Exercise details: Reproduce the data below exactly as written. Pictures do not belong in the copy.

Entries shown:
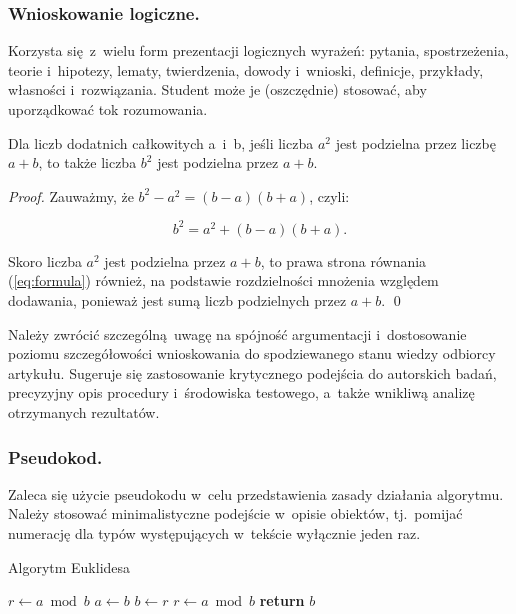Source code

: \subsubsection{Wnioskowanie logiczne.}
\label{subsubsec:logic}

Korzysta się z~wielu form prezentacji logicznych wyrażeń: pytania, spostrzeżenia, teorie i~hipotezy, lematy, twierdzenia, dowody i~wnioski, definicje, przykłady, własności i~rozwiązania. Student może je (oszczędnie) stosować, aby uporządkować tok rozumowania.

\begin{claim}
	Dla liczb dodatnich całkowitych a~i~b, jeśli liczba $a^{2}$ jest podzielna przez liczbę $a+b$, to także liczba $b^{2}$ jest podzielna przez $a+b$.
\end{claim}
\begin{proof}
	Zauważmy, że $b^{2} - a^{2} = (b-a)(b+a)$, czyli:

	\begin{equation} \label{eq:formula}
		b^{2} = a^{2} + (b-a)(b+a).
	\end{equation}

	\noindent Skoro liczba $a^{2}$ jest podzielna przez $a+b$, to prawa strona równania (\ref{eq:formula}) również, na podstawie rozdzielności mnożenia względem dodawania, ponieważ jest sumą liczb podzielnych przez $a+b$. \qed
\end{proof}

Należy zwrócić szczególną uwagę na spójność argumentacji i~dostosowanie poziomu szczegółowości wnioskowania do spodziewanego stanu wiedzy odbiorcy artykułu. Sugeruje się zastosowanie krytycznego podejścia do autorskich badań, precyzyjny opis procedury i~środowiska testowego, a~także wnikliwą analizę otrzymanych rezultatów.

\subsubsection{Pseudokod.}
\label{subsubsec:pseudocode}

Zaleca się użycie pseudokodu w~celu przedstawienia zasady działania algorytmu. Należy stosować minimalistyczne podejście w~opisie obiektów, tj.~pomijać numerację dla typów występujących w~tekście wyłącznie jeden raz.

\vspace{-4mm}
\begin{algorithm}
	\renewcommand{\thealgorithm}{} %
	\caption{Algorytm Euklidesa} \label{alg:euclid}
	\begin{algorithmic}[1]
		 
			\State $r\gets a\bmod b$
			 
				\State $a\gets b$
				\State $b\gets r$
				\State $r\gets a\bmod b$
			\EndWhile \label{alg:euclid:endwhile}
			\State \textbf{return} $b$
		\EndProcedure
	\end{algorithmic}
\end{algorithm}
\vspace{-8mm}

Solution for this exercise:
Source code

: \subsubsection{Wnioskowanie logiczne.}
\label{subsubsec:logic}

Korzysta się z~wielu form prezentacji logicznych wyrażeń: pytania, spostrzeżenia, teorie i~hipotezy, lematy, twierdzenia, dowody i~wnioski, definicje, przykłady, własności i~rozwiązania. Student może je (oszczędnie) stosować, aby uporządkować tok rozumowania.

\begin{claim}
	Dla liczb dodatnich całkowitych a~i~b, jeśli liczba $a^{2}$ jest podzielna przez liczbę $a+b$, to także liczba $b^{2}$ jest podzielna przez $a+b$.
\end{claim}
\begin{proof}
	Zauważmy, że $b^{2} - a^{2} = (b-a)(b+a)$, czyli:

	\begin{equation} \label{eq:formula}
		b^{2} = a^{2} + (b-a)(b+a).
	\end{equation}

	\noindent Skoro liczba $a^{2}$ jest podzielna przez $a+b$, to prawa strona równania (\ref{eq:formula}) również, na podstawie rozdzielności mnożenia względem dodawania, ponieważ jest sumą liczb podzielnych przez $a+b$. \qed
\end{proof}

Należy zwrócić szczególną uwagę na spójność argumentacji i~dostosowanie poziomu szczegółowości wnioskowania do spodziewanego stanu wiedzy odbiorcy artykułu. Sugeruje się zastosowanie krytycznego podejścia do autorskich badań, precyzyjny opis procedury i~środowiska testowego, a~także wnikliwą analizę otrzymanych rezultatów.

\subsubsection{Pseudokod.}
\label{subsubsec:pseudocode}

Zaleca się użycie pseudokodu w~celu przedstawienia zasady działania algorytmu. Należy stosować minimalistyczne podejście w~opisie obiektów, tj.~pomijać numerację dla typów występujących w~tekście wyłącznie jeden raz.

\vspace{-4mm}
\begin{algorithm}
	\renewcommand{\thealgorithm}{} %
	\caption{Algorytm Euklidesa} \label{alg:euclid}
	\begin{algorithmic}[1]
		 
			\State $r\gets a\bmod b$
			 
				\State $a\gets b$
				\State $b\gets r$
				\State $r\gets a\bmod b$
			\EndWhile \label{alg:euclid:endwhile}
			\State \textbf{return} $b$
		\EndProcedure
	\end{algorithmic}
\end{algorithm}
\vspace{-8mm}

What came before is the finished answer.